Humeur, humour ... parfois noir.
La plupart du temps, vous trouvez sans doute le choix de mes
titres un peu obscur. Même les moins cinéphiles d'entre vous ont compris qu'il s'agissait de titres de films.
Je ne vous ferai pas l'affront de vous expliquer Marathon Man, je l'ai choisi à cause d'une réplique cultissime prononcée dans une scène entre Babe Levy (Dustin Hoffman) torturé à la roulette par le criminel nazi Christian Szell (Laurence Olivier) :"C'est sans danger".
Autant le dire, je vous déballe ce qui me fait le plus peur, me met le trouillomètre à zéro, me fout les jetons, me panique, me stresse, m'angoisse, me panique (comment ? j'ai dis deux fois "je panique" ? Je m'emballe là), me transforme en flaque, me donne le tonus musculaire d'une méduse, j'ai nommé : le dentiste.
Pour être franche, je préfère encore aller chez le gynécologue, et Dieu sait que les étriers me donnent pourtant envie de partir au galop. Mais le dentiste, aaargh le dentiste, ça me ... (voir ci-dessus).
Par chance et parce que la vie n'est pas toujours d'une cruelle injustice, j'ai une dentition quasi parfaite qui ne s'abîme presque pas. Résultat, je vais chez le dentiste tous les 10 ans à peu près.
Je vous entend d'ici : "et le check up annuel ?", "ce n'est pas raisonnable", "et les détartrages ?", "il faut faire une visite de contrôle de temps en temps", ce à quoi je ne prendrai même pas la peine de répondre.
Deux brossages par jour et basta.
Il y a quelques temps, j'ai pourtant eu une carie et il a bien fallut que je la fasse soigner. L'Homme, qui sait que je suis invulnérable, sauf de la mâchoire, a commencé par me dire de téléphoner pour prendre le rendez-vous.

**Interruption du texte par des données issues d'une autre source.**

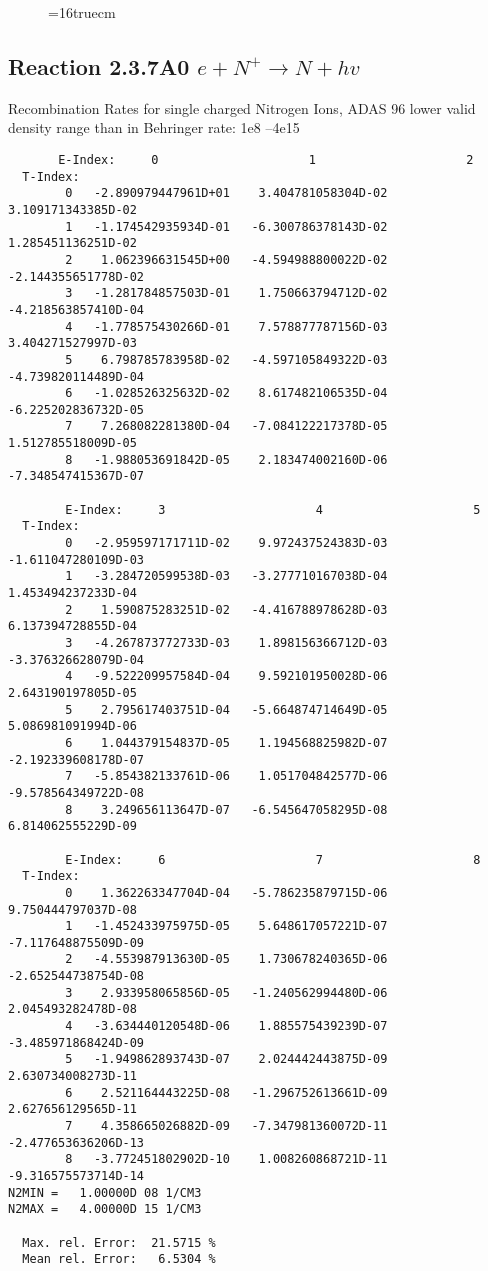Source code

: \documentclass[12pt,dvipdfmx]{article}
\begin{document}
\begin{figure} \label{2.3.6A0}
\epsfxsize=16truecm
\end{figure}
\newpage
\subsection{
Reaction 2.3.7A0  $e + N^{+} \rightarrow N + hv$ }
 Recombination Rates for single  charged Nitrogen Ions, ADAS 96
 lower valid density range than in Behringer rate: 1e8 --4e15

\begin{small}\begin{verbatim}
       E-Index:     0                     1                     2
  T-Index:
        0   -2.890979447961D+01    3.404781058304D-02    3.109171343385D-02
        1   -1.174542935934D-01   -6.300786378143D-02    1.285451136251D-02
        2    1.062396631545D+00   -4.594988800022D-02   -2.144355651778D-02
        3   -1.281784857503D-01    1.750663794712D-02   -4.218563857410D-04
        4   -1.778575430266D-01    7.578877787156D-03    3.404271527997D-03
        5    6.798785783958D-02   -4.597105849322D-03   -4.739820114489D-04
        6   -1.028526325632D-02    8.617482106535D-04   -6.225202836732D-05
        7    7.268082281380D-04   -7.084122217378D-05    1.512785518009D-05
        8   -1.988053691842D-05    2.183474002160D-06   -7.348547415367D-07

        E-Index:     3                     4                     5
  T-Index:
        0   -2.959597171711D-02    9.972437524383D-03   -1.611047280109D-03
        1   -3.284720599538D-03   -3.277710167038D-04    1.453494237233D-04
        2    1.590875283251D-02   -4.416788978628D-03    6.137394728855D-04
        3   -4.267873772733D-03    1.898156366712D-03   -3.376326628079D-04
        4   -9.522209957584D-04    9.592101950028D-06    2.643190197805D-05
        5    2.795617403751D-04   -5.664874714649D-05    5.086981091994D-06
        6    1.044379154837D-05    1.194568825982D-07   -2.192339608178D-07
        7   -5.854382133761D-06    1.051704842577D-06   -9.578564349722D-08
        8    3.249656113647D-07   -6.545647058295D-08    6.814062555229D-09

        E-Index:     6                     7                     8
  T-Index:
        0    1.362263347704D-04   -5.786235879715D-06    9.750444797037D-08
        1   -1.452433975975D-05    5.648617057221D-07   -7.117648875509D-09
        2   -4.553987913630D-05    1.730678240365D-06   -2.652544738754D-08
        3    2.933958065856D-05   -1.240562994480D-06    2.045493282478D-08
        4   -3.634440120548D-06    1.885575439239D-07   -3.485971868424D-09
        5   -1.949862893743D-07    2.024442443875D-09    2.630734008273D-11
        6    2.521164443225D-08   -1.296752613661D-09    2.627656129565D-11
        7    4.358665026882D-09   -7.347981360072D-11   -2.477653636206D-13
        8   -3.772451802902D-10    1.008260868721D-11   -9.316575573714D-14
N2MIN =   1.00000D 08 1/CM3
N2MAX =   4.00000D 15 1/CM3

  Max. rel. Error:  21.5715 %
  Mean rel. Error:   6.5304 %

\end{verbatim}\end{small}
\end{document}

Au début, j'ai fais la sourde oreille, il a insisté, j'ai prétendu que ça ne répondait pas, il a finit par prendre le rendez-vous pour moi en expliquant à sa gentille dentiste que j'avais la phobie des roulettes, plâtres, moulages, aspirateur à bave et autres outils sexy.
Il m'a emmenée lui-même et je me demande encore s'il l'a fait par charité ou pour être sur que je ne m'enfuirai pas.

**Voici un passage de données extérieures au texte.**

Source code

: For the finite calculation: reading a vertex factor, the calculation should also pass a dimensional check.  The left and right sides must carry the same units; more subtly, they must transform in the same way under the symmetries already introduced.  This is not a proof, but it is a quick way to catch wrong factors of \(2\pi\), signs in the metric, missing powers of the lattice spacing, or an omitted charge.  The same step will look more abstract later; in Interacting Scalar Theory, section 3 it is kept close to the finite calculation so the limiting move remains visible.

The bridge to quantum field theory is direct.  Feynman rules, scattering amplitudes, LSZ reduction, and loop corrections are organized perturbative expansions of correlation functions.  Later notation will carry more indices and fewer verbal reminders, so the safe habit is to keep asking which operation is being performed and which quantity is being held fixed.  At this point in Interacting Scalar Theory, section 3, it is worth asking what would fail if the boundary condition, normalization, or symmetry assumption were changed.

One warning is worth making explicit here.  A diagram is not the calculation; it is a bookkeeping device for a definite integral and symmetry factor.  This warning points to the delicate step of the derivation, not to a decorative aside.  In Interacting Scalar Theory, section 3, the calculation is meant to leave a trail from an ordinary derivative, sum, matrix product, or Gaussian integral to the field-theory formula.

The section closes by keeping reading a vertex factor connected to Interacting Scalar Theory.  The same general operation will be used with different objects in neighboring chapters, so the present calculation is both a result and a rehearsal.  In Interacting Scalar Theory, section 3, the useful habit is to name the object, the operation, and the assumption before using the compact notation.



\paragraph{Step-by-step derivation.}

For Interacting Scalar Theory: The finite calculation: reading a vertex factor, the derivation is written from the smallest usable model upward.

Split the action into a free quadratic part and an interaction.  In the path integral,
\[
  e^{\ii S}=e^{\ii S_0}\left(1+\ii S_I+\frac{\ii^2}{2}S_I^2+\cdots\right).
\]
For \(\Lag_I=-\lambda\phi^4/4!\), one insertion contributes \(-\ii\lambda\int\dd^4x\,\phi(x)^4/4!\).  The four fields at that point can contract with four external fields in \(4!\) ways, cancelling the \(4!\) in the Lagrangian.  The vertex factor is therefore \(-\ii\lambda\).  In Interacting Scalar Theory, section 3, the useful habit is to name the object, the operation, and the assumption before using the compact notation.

Je me suis liquéfiée dans la salle d'attente, je suis entrée dans le cabinet effondrée, me suis installée sur le fauteuil sans desserrer les dents. J'étais crispée jusqu'aux orteils qui se recroquevillaient dans mes baskets. J'ai exigé une anesthésie avec la petite pommade parfum fraise pour ne pas sentir l'aiguille qui se plante DANS LA GENCIVE. J'ai ouvert la bouche et fermé les yeux jusqu'à ce qu'elle me tapote la main pour signaler qu'elle avait terminé.
Quand je suis ressortie, on s'est serré la main, elle a cru drôle d'ajouter "Il vaut mieux que je ne vous dise pas à bientôt". Je l'ai regardée, elle n'a sans doute pas plus de 35 ans, j'ai eu envie de lui répondre "la prochaine fois que je viendrais, je pense que vous serez à la retraite". Mais je n'ai rien dit, parce qu'il se pourrait que j'ai besoin d'elle dans 10 ans, il se pourrait alors qu'elle se rappelle de moi, il se pourrait qu'elle n'aie pas trouvé ça drôle, il se pourrait qu'elle veuille se venger ...
Je ne vais pas prendre un tel risque.